# [TASK OBJECTIVE]
Wherever the string "Size" shows up in the material below, copy that line.

# [SOURCE DATA]

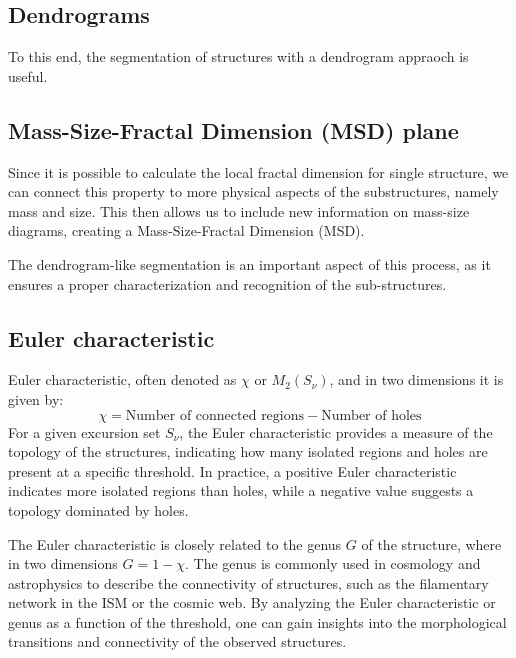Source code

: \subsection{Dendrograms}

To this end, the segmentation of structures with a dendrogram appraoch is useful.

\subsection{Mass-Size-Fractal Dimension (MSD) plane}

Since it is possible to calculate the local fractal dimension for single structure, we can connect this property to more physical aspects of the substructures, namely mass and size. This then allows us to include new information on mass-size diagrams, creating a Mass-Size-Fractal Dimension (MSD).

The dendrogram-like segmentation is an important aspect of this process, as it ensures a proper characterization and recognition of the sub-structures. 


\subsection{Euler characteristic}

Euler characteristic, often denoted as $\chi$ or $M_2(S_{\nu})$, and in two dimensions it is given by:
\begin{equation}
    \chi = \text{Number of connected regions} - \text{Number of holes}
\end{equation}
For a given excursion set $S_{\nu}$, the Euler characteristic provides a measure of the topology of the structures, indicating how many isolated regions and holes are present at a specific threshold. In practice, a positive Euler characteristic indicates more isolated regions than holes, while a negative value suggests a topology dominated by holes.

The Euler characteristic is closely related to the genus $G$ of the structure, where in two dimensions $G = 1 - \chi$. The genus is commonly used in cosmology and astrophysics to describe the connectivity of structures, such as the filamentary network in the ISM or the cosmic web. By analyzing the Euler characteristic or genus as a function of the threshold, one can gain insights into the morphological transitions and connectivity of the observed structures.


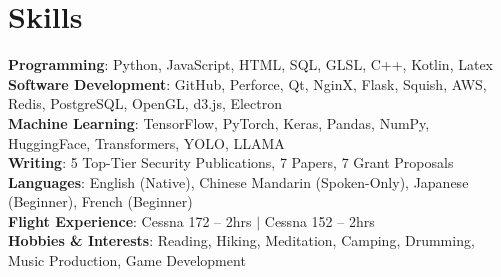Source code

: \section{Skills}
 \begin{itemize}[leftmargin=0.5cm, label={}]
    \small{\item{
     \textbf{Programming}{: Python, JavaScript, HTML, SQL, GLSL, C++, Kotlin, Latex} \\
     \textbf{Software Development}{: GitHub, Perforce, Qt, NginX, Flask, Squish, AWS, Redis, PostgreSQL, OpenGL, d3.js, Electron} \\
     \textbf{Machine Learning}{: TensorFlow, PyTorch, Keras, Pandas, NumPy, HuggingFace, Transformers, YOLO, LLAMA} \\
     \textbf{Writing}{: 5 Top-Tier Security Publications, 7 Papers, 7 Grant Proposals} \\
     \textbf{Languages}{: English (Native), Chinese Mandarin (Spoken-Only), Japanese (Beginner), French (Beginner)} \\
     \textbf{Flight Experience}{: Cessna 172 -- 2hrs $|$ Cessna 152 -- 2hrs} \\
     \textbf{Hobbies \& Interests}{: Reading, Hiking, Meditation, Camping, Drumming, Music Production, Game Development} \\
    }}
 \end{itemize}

# [WRITTEN ANSWER]
\subsection{Mass-Size-Fractal Dimension (MSD) plane}
Since it is possible to calculate the local fractal dimension for single structure, we can connect this property to more physical aspects of the substructures, namely mass and size. This then allows us to include new information on mass-size diagrams, creating a Mass-Size-Fractal Dimension (MSD).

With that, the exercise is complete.